WHAT THE EXERCISE ASKS: Each line of the entries, from the first to the line containing "1. Build your", is to be transcribed exactly as it stands; include no other lines.

Saved entries
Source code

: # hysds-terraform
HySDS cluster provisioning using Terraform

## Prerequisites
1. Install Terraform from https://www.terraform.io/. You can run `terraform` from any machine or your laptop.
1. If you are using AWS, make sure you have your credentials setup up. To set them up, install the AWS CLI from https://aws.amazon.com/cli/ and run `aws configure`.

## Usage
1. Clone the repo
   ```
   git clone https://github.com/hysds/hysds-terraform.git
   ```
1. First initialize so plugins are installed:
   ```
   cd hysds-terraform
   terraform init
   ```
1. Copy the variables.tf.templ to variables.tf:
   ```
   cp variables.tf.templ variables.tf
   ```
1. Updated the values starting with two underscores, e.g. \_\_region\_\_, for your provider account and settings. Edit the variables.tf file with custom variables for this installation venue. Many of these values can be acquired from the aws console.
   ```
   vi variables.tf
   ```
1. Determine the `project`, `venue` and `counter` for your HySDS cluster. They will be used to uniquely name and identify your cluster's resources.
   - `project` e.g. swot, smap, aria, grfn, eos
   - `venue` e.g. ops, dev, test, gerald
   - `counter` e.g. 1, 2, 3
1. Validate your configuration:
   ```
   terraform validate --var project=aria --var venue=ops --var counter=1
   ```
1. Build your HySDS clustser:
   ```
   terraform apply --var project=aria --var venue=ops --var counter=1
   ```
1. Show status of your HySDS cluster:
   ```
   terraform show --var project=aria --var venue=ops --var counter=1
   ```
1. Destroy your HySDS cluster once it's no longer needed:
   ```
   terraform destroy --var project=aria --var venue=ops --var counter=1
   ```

EXERCISE SOLUTION:
Source code

: # hysds-terraform
HySDS cluster provisioning using Terraform

## Prerequisites
1. Install Terraform from https://www.terraform.io/. You can run `terraform` from any machine or your laptop.
1. If you are using AWS, make sure you have your credentials setup up. To set them up, install the AWS CLI from https://aws.amazon.com/cli/ and run `aws configure`.

## Usage
1. Clone the repo
   ```
   git clone https://github.com/hysds/hysds-terraform.git
   ```
1. First initialize so plugins are installed:
   ```
   cd hysds-terraform
   terraform init
   ```
1. Copy the variables.tf.templ to variables.tf:
   ```
   cp variables.tf.templ variables.tf
   ```
1. Updated the values starting with two underscores, e.g. \_\_region\_\_, for your provider account and settings. Edit the variables.tf file with custom variables for this installation venue. Many of these values can be acquired from the aws console.
   ```
   vi variables.tf
   ```
1. Determine the `project`, `venue` and `counter` for your HySDS cluster. They will be used to uniquely name and identify your cluster's resources.
   - `project` e.g. swot, smap, aria, grfn, eos
   - `venue` e.g. ops, dev, test, gerald
   - `counter` e.g. 1, 2, 3
1. Validate your configuration:
   ```
   terraform validate --var project=aria --var venue=ops --var counter=1
   ```
1. Build your HySDS clustser:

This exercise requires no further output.